It is no coincidence that the world’s mystics, prophets and enlightened thinkers have lived austere lives.  It will be from living with the real austerity of ecological integration that the Story of our successful adaptation to biophysical reality will form.  Otherwise the story telling species will cease to tell Stories.

Of course, there are monumental difficulties, obstructions to our needed travels greater than the Berlin Wall, the Great Wall of China or the expanse of oceans – all of which, I will remind, have been crossed.  The breaching ladders are there: the Internet and its kin, as well as the more traditional devices of the printed page and word of mouth.  The elements of the needed Story-of-Ourselves are there in the best of our moral Stories and in the growing science of our nature.  The world to which we must adapt our aspirations has been clear to many thinkers for centuries, but is now becoming clear to scientists and more and more of the general population.

But, there is also the terror of an uncertain future and the human capacity for denial, distortion and illusion in the face of danger: even though humans can organize experience into vast landscapes of time and space, troubles narrow the focus.  This narrowing is an effective way to survive in a savanna landscape as a gatherer/scavenger when the focusing is on the moment of danger, but not when the comprehension of big-picture reality is needed, when restraint and organized action are required.

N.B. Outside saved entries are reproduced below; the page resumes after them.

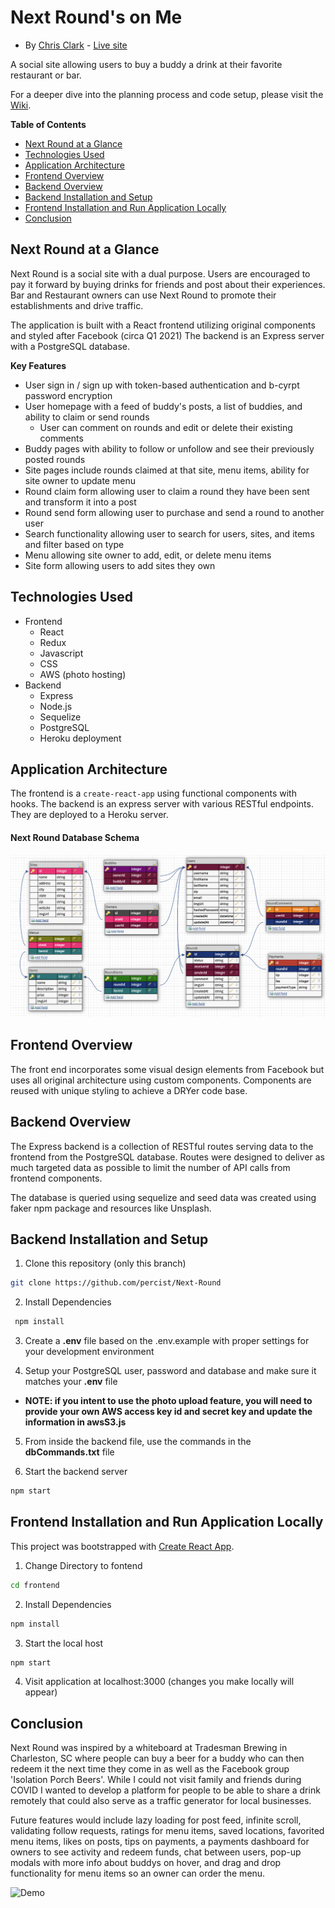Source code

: # Next Round's on Me
* By [Chris Clark](https://percist.github.io/) - [Live site](https://next-round.herokuapp.com/)

A social site allowing users to buy a buddy a drink at their favorite restaurant or bar.

For a deeper dive into the planning process and code setup, please visit the [Wiki](https://github.com/percist/next-round/wiki).

**Table of Contents**
  * [Next Round at a Glance](#Next-Round-at-a-glance)
  * [Technologies Used](#technologies-used)
  * [Application Architecture](#application-architecture)
  * [Frontend Overview](#frontend-overview)
  * [Backend Overview](#backend-overview)
  * [Backend Installation and Setup](#Backend-Installation-and-Setup)
  * [Frontend Installation and Run Application Locally](#Frontend-Installation-and-Run-Application-Locally)
  * [Conclusion](#conclusion)

## Next Round at a Glance
Next Round is a social site with a dual purpose. Users are encouraged to pay it forward by buying drinks for friends and post about their experiences. 
Bar and Restaurant owners can use Next Round to promote their establishments and drive traffic.

The application is built with a React frontend utilizing original components and styled after Facebook (circa Q1 2021)
The backend is an Express server with a PostgreSQL database.

**Key Features**
* User sign in / sign up with token-based authentication and b-cyrpt password encryption
* User homepage with a feed of buddy's posts, a list of buddies, and ability to claim or send rounds
  * User can comment on rounds and edit or delete their existing comments
* Buddy pages with ability to follow or unfollow and see their previously posted rounds
* Site pages include rounds claimed at that site, menu items, ability for site owner to update menu
* Round claim form allowing user to claim a round they have been sent and transform it into a post
* Round send form allowing user to purchase and send a round to another user
* Search functionality allowing user to search for users, sites, and items and filter based on type
* Menu allowing site owner to add, edit, or delete menu items
* Site form allowing users to add sites they own

## Technologies Used
* Frontend
  * React
  * Redux
  * Javascript
  * CSS
  * AWS (photo hosting)
* Backend
  * Express
  * Node.js
  * Sequelize
  * PostgreSQL
  * Heroku deployment

## Application Architecture
The frontend is a `create-react-app` using functional components with hooks. The backend is an express server with various RESTful endpoints. They are deployed to a Heroku server.

#### Next Round Database Schema
![image](https://github.com/percist/next-round/blob/master/Next-Round-DB.png)

## Frontend Overview
The front end incorporates some visual design elements from Facebook but uses all original architecture using custom components. Components are reused with unique styling to achieve a DRYer code base.

## Backend Overview
The Express backend is a collection of RESTful routes serving data to the frontend from the PostgreSQL database. Routes were designed to deliver as much targeted data as possible to limit the number of API calls from frontend components.

The database is queried using sequelize and seed data was created using faker npm package and resources like Unsplash.

## Backend Installation and Setup

1. Clone this repository (only this branch)

  ```bash
  git clone https://github.com/percist/Next-Round
  ```
2. Install Dependencies

  ```bash
   npm install
   ```
3. Create a **.env** file based on the .env.example with proper settings for your
   development environment

4. Setup your PostgreSQL user, password and database and make sure it matches your **.env** file
  * **NOTE: if you intent to use the photo upload feature, you will need to provide your own AWS access key id and secret key and update the information in awsS3.js**

5. From inside the backend file, use the commands in the **dbCommands.txt** file

6. Start the backend server

  ```bash
  npm start
  ```

## Frontend Installation and Run Application Locally

This project was bootstrapped with [Create React App](https://github.com/facebook/create-react-app).

1. Change Directory to fontend

  ```bash
  cd frontend
  ```
2. Install Dependencies

  ```bash
  npm install
  ```
3. Start the local host

  ```bash
  npm start
  ```
  
4. Visit application at localhost:3000 (changes you make locally will appear)


## Conclusion
Next Round was inspired by a whiteboard at Tradesman Brewing in Charleston, SC where people can buy a beer for a buddy who can then redeem it the next time they come in as well as the Facebook group 'Isolation Porch Beers'. While I could not visit family and friends during COVID I wanted to develop a platform for people to be able to share a drink remotely that could also serve as a traffic generator for local businesses. 

Future features would include lazy loading for post feed, infinite scroll, validating follow requests, ratings for menu items, saved locations, favorited menu items, likes on posts, tips on payments, a payments dashboard for owners to see activity and redeem funds, chat between users, pop-up modals with more info about buddys on hover, and drag and drop functionality for menu items so an owner can order the menu.
  
![Demo](Next-Round-Demo.gif)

The Stories that we must tell are of how we live together with each other and with the other life on the earth, no matter how seemingly insignificant or even annoying.  Our Stories must see us as participants, not as possessors; and contributors, not as takers.  We must tell that ‘property’ is not a right, but a responsibility; that wealth beyond one’s contribution to community success is theft; and success must be defined as integration into the sustaining flows of environment.  We must clarify in our Stories that making the most enjoyment of life, with the least extraction from the ecosystems in which we live, is life’s best goal.  Our Stories must celebrate the reward of living with material simplicity and with emotional and intellectual opulence and depth.

With such a Story or Stories as our underpinning and using sound ecological economics and science, choices could be made to develop technologies that support our Stories and to reject both the technologies and behaviors that violate the Stories… just as we do now for the present destructive Stories we are telling.